> [Task]
Should a line in the entries below contain "WorkLocal", return that line.

┄┄┄┄┄┄

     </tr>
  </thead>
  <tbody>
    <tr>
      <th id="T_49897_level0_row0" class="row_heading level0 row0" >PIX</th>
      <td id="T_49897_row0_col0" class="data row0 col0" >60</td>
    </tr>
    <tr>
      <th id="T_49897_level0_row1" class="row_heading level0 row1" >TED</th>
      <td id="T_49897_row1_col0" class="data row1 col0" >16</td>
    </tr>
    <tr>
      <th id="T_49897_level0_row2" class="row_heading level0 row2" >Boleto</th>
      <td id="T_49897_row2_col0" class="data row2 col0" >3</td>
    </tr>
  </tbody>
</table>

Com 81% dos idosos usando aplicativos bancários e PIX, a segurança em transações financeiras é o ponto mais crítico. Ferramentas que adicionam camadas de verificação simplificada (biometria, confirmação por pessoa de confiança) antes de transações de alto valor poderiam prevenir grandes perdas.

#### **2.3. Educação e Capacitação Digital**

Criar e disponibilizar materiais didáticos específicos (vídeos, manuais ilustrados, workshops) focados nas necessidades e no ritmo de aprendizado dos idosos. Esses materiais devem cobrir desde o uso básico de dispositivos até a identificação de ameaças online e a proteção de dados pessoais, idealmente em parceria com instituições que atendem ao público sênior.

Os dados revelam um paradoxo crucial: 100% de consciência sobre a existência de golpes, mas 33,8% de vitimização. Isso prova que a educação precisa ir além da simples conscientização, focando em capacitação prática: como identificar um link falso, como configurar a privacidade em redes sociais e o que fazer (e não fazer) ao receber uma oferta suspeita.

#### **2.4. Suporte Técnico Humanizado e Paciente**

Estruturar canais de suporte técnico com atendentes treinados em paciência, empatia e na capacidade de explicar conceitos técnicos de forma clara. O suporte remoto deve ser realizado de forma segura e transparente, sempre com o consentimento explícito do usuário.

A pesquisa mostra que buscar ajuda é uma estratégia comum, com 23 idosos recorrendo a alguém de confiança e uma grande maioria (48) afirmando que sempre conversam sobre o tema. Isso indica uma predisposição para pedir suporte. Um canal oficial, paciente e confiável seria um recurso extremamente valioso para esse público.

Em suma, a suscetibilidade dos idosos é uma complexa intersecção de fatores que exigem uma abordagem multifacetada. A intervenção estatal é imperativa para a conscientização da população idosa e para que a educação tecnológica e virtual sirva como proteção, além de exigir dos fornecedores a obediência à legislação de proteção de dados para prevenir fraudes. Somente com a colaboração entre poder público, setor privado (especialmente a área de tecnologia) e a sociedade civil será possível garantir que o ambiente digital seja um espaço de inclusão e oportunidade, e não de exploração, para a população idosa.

┄┄┄┄┄┄

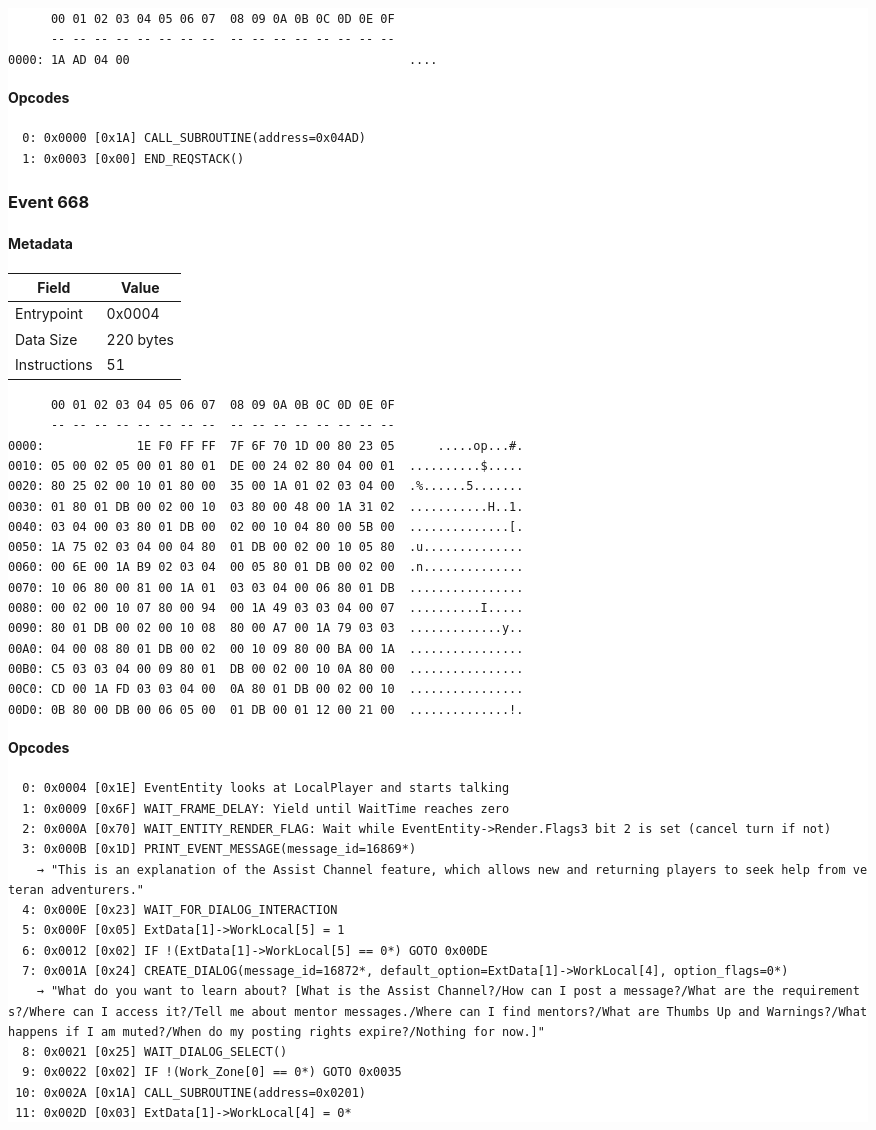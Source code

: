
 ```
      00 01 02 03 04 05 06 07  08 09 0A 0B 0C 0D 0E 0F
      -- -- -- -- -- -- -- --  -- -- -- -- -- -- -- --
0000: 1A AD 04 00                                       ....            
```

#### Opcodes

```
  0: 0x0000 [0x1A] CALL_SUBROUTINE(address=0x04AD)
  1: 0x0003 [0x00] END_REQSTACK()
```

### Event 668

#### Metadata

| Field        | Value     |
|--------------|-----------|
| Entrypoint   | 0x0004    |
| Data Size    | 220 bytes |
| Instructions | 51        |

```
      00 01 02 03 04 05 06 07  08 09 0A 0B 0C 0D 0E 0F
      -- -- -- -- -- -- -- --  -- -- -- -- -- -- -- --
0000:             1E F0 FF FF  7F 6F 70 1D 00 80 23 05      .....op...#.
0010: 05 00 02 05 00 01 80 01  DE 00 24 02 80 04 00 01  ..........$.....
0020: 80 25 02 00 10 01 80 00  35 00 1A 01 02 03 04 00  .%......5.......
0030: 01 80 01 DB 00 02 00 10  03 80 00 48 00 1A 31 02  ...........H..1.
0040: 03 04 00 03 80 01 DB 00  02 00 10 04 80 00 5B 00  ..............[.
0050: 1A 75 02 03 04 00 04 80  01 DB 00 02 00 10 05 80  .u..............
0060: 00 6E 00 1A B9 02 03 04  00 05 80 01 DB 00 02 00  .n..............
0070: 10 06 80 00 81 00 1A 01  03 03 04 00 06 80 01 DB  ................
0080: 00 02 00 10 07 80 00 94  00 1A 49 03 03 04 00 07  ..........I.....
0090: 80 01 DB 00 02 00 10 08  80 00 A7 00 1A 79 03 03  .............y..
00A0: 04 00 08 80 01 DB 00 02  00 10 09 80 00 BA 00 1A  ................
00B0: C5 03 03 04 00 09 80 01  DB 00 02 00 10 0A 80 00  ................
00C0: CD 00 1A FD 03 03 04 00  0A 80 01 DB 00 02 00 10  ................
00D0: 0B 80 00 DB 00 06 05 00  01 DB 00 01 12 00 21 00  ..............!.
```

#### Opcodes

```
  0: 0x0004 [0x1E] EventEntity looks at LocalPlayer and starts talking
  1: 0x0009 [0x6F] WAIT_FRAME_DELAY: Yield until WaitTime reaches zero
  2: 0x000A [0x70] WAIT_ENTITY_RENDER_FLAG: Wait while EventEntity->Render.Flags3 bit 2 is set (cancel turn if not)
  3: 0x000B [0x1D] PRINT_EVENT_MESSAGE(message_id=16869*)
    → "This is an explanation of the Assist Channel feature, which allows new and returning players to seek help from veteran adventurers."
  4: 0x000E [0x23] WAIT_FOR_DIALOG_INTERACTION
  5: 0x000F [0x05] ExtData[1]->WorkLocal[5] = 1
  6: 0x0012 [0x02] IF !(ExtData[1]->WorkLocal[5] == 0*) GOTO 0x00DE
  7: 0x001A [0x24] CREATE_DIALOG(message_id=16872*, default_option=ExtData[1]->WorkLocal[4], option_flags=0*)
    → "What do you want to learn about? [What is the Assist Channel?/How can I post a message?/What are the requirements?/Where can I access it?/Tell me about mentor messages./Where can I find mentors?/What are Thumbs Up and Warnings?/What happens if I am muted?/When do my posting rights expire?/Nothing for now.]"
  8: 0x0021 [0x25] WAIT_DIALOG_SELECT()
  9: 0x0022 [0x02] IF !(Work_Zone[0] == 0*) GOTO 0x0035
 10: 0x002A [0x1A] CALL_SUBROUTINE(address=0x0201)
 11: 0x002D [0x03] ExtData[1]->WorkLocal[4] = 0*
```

┄┄┄┄┄┄

> [Task output]
  5: 0x000F [0x05] ExtData[1]->WorkLocal[5] = 1
  6: 0x0012 [0x02] IF !(ExtData[1]->WorkLocal[5] == 0*) GOTO 0x00DE
  7: 0x001A [0x24] CREATE_DIALOG(message_id=16872*, default_option=ExtData[1]->WorkLocal[4], option_flags=0*)
 11: 0x002D [0x03] ExtData[1]->WorkLocal[4] = 0*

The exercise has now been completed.